Malaria in Costa Rica
Level 1 - Practise health precautions (more details)
Original publication date: May 2, 2023
Updated: May 3, 2023
There is currently an outbreak of Plasmodium falciparum malaria in the province of Limón, Costa Rica, primarily affecting the cantons of Pococí and Limón. The number of cases reported is unusually high for this province. Additionally, the Plasmodium falciparum parasite is the most likely to be fatal compared to other common malaria parasites if left untreated. Cases of malaria have also been reported in Alajuela province.
If you are travelling to Limón or Alajuela provinces, antimalarial medication may be recommended depending on your itinerary. If recommended, you should start taking antimalarial drugs prior to travel. See a health care provider or visit a travel health clinic preferably six weeks before you travel to discuss your options.
Malaria is a serious and occasionally fatal disease that is spread by the bite of an infected mosquito. It is caused by a parasite called Plasmodium. There are 5 different kinds of parasites in this group that can cause the disease.

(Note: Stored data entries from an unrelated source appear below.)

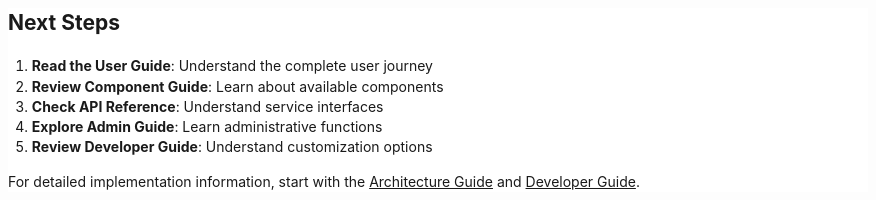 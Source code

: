 ## Next Steps

1. **Read the User Guide**: Understand the complete user journey
2. **Review Component Guide**: Learn about available components
3. **Check API Reference**: Understand service interfaces
4. **Explore Admin Guide**: Learn administrative functions
5. **Review Developer Guide**: Understand customization options

For detailed implementation information, start with the [Architecture Guide](./ARCHITECTURE.md) and [Developer Guide](./DEVELOPER_GUIDE.md).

Symptoms usually appear between 1 to 4 weeks after the mosquito bite but can take up to a year to develop. Infection with malaria can cause flu-like symptoms, including:
- sweats or chills
- nausea and vomiting
- muscle and stomach pain
If not treated, malaria can progress to severe illness and complications may include
- respiratory failure
- renal failure
Malaria can be fatal if not treated immediately as soon as symptoms develop. Pregnant women, young children and those with a weakened immune system are most at risk of serious illness and complications.
Malaria can be prevented and treated with antimalarial medications. There is no vaccine against malaria.
Before your trip
Consult a health care professional or visit a travel health clinic at least 6 weeks before you travel.
Antimalarial medication can be prescribed before your trip. They may be recommended depending on your itinerary and the time of year you are travelling. They must be taken before, during and after your travels to help prevent malaria. Discuss with your health care professional which antimalarial is appropriate for you to take for prevention.
During your trip
- Prevent mosquito bites at all times. The mosquitoes that spread malaria are often most active during the evening between sunset and sunrise, but can bite during the day and night. They are generally not found at altitudes above 2,000m. Be sure to:
- Use an approved insect repellent and apply it properly.
- Limit outdoor activities during peak biting periods, early in the morning and in the evening before dusk.
- Cover up by wearing light-coloured, loose clothing, long pants and tucked-in long-sleeved shirts with closed-toe shoes or boots and a hat.
- Sleep in indoor areas that are completely enclosed or well-screened.
- Use insecticide-treated mosquito netting (bed net) when sleeping outdoors or staying in a building that is not completely enclosed and to cover playpens, cribs or strollers.
- Learn more about mosquito bite prevention for travellers.
After your trip
Monitor your health
- If you develop symptoms similar to malaria when you are travelling or up to a year after you return home, see a health care provider immediately. Tell them where you have been travelling or living. Malaria is a medical emergency, and appropriate treatment should not be delayed.
Information for health care professionals
The Committee to Advise on Tropical Medicine and Travel (CATMAT) has developed a statement on the Canadian recommendations for the prevention and treatment of malaria to provide guidance for health care professionals who are preparing travellers to visit areas with a risk of malaria. Malaria risk and recommended preventive measures by geographical area can be found in Appendix 1.